Pausanias, tr. Arthur Richard Shilleto

At Mothone is a temple of Athene _the Goddess of Winds_, Diomede they say dedicated the statue of the goddess and gave her that title, for violent winds and unseasonable used to blow over the place and do much harm, but after Diomede prayed to Athene, no trouble from winds ever came to them thenceforward. There is also a temple of Artemis here, and some water mixed with pitch in a well, in appearance very like Cyzicenian ointment. Water indeed can assume every colour and smell. The bluest I have ever seen is at Thermopylæ, not all the water but that which flows into the swimming-bath which the people of the place call the women’s Pots. And reddish water very like blood is seen in the land of the Hebrews near Joppa: the water is very near the sea, and the tradition about the spring is that Perseus, after killing the sea monster to whom the daughter of Cepheus was exposed, washed away the blood there.

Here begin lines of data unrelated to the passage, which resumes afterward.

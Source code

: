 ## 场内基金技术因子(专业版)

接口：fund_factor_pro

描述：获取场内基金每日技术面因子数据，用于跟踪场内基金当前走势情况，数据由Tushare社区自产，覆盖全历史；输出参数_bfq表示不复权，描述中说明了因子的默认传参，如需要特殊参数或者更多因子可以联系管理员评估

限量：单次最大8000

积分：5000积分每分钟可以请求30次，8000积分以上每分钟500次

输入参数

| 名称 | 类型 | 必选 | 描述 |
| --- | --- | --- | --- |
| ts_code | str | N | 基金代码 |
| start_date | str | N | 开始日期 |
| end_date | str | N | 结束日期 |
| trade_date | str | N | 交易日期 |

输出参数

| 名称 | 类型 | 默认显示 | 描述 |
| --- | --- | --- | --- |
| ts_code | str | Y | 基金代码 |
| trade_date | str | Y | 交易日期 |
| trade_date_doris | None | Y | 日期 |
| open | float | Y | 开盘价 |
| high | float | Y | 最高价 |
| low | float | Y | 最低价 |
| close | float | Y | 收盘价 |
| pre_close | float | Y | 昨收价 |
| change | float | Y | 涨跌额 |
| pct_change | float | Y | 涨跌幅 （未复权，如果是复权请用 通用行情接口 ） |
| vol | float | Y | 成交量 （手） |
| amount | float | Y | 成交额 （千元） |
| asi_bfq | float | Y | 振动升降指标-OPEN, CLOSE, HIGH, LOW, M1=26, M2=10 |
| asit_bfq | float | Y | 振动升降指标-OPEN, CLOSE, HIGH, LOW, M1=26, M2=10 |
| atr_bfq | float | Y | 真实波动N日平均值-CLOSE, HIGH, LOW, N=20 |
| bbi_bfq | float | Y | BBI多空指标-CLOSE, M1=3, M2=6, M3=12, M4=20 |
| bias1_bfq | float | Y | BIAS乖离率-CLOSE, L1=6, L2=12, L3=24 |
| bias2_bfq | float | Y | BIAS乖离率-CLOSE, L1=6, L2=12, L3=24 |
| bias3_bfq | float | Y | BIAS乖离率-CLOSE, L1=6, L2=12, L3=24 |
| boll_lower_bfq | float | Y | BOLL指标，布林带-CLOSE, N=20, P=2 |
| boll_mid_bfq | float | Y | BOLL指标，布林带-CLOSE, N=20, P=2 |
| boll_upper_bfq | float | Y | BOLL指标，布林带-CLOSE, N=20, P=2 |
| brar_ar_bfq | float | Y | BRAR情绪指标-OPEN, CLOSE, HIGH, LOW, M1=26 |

And black water welling up from springs I have seen at Astyra which is opposite Lesbos, the warm baths are in a village called Atarneus, which was given to the Chians by the Medes as a reward for giving up to them the suppliant Pactyas the Lydian. This water is black: and not far from a town across the river Anio the Romans have some white water: and when one bathes in it it is at first cold and makes one shudder, but if one stays in it a little time it is hot as fire. All these wonderful springs I have myself seen, and those of lesser wonder I purposely pass over, for to find water salt and rough to the palate is no great wonder. But there are two very remarkable kinds of water: one at Caria in the plain called White, near a village called Dascylus, warm and sweeter to drink than milk: and the other Herodotus describes as a spring of bitter water discharging itself into the river Hypanis. How then shall we refuse to credit that warm water is found at Dicæarchia among the Tyrrhenians, so hot that in a few years it melts the lead through which it flows?

CHAPTER XXXVI.

From Mothone to the promontory of Coryphasium is about 100 stades, and near it is Pylos, which was founded by Pylos, the son of Cleson, who brought from Megaris the Leleges who then occupied Megaris. But he did not enjoy it long, being turned out by Neleus and the Pelasgians of Iolcus. And he went away to the neighbouring country and occupied Pylos in Elis. And king Neleus advanced Pylos to such renown that Homer in his Iliad calls it the city of Neleus. There is a temple there of Athene called Coryphasia, and a house called Nestor’s house, in which is a painting of Nestor, and there is his tomb inside the city, and at a little distance from Pylos is (they say) the tomb of Thrasymedes. And there is a cave inside the city, which they say was the stall of the oxen of Nestor and still earlier of Neleus. The breed of these oxen would be Thessalian, of the herd of Iphiclus the father of Protesilaus, for Neleus asked them as wedding presents from the wooers of his daughter, and it was on their account that Melampus to gratify his brother Bias went to Thessalia, and was bound by the herdsmen of Iphiclus, but eventually by answering the questions which Iphiclus put obtained these oxen as a reward. The men of that day were anxious to amass wealth in the shape of herds of horses and oxen, for not only did Neleus desire for his own the oxen of Iphiclus, but Eurystheus ordered Hercules, in consequence of the fame of those oxen in Spain, to drive off the herd that belonged to Geryon. And Eryx, who was at that time king in Sicily, was manifestly so keenly in love with the oxen from Erythea, that when he wrestled with Hercules he staked his kingdom against them. And Homer in the Iliad has represented Iphidimas, the son of Antenor, giving 100 oxen as the first wedding present to his father in law. All this confirms my theory that the men of those days were especially fond of oxen. And the oxen of Neleus grazed I imagine mostly over the borders, for the district of Pylos is mostly sandy, and unable to afford sufficient pasture. My authority is Homer who, whenever he mentions Nestor, always calls him the king of sandy Pylos.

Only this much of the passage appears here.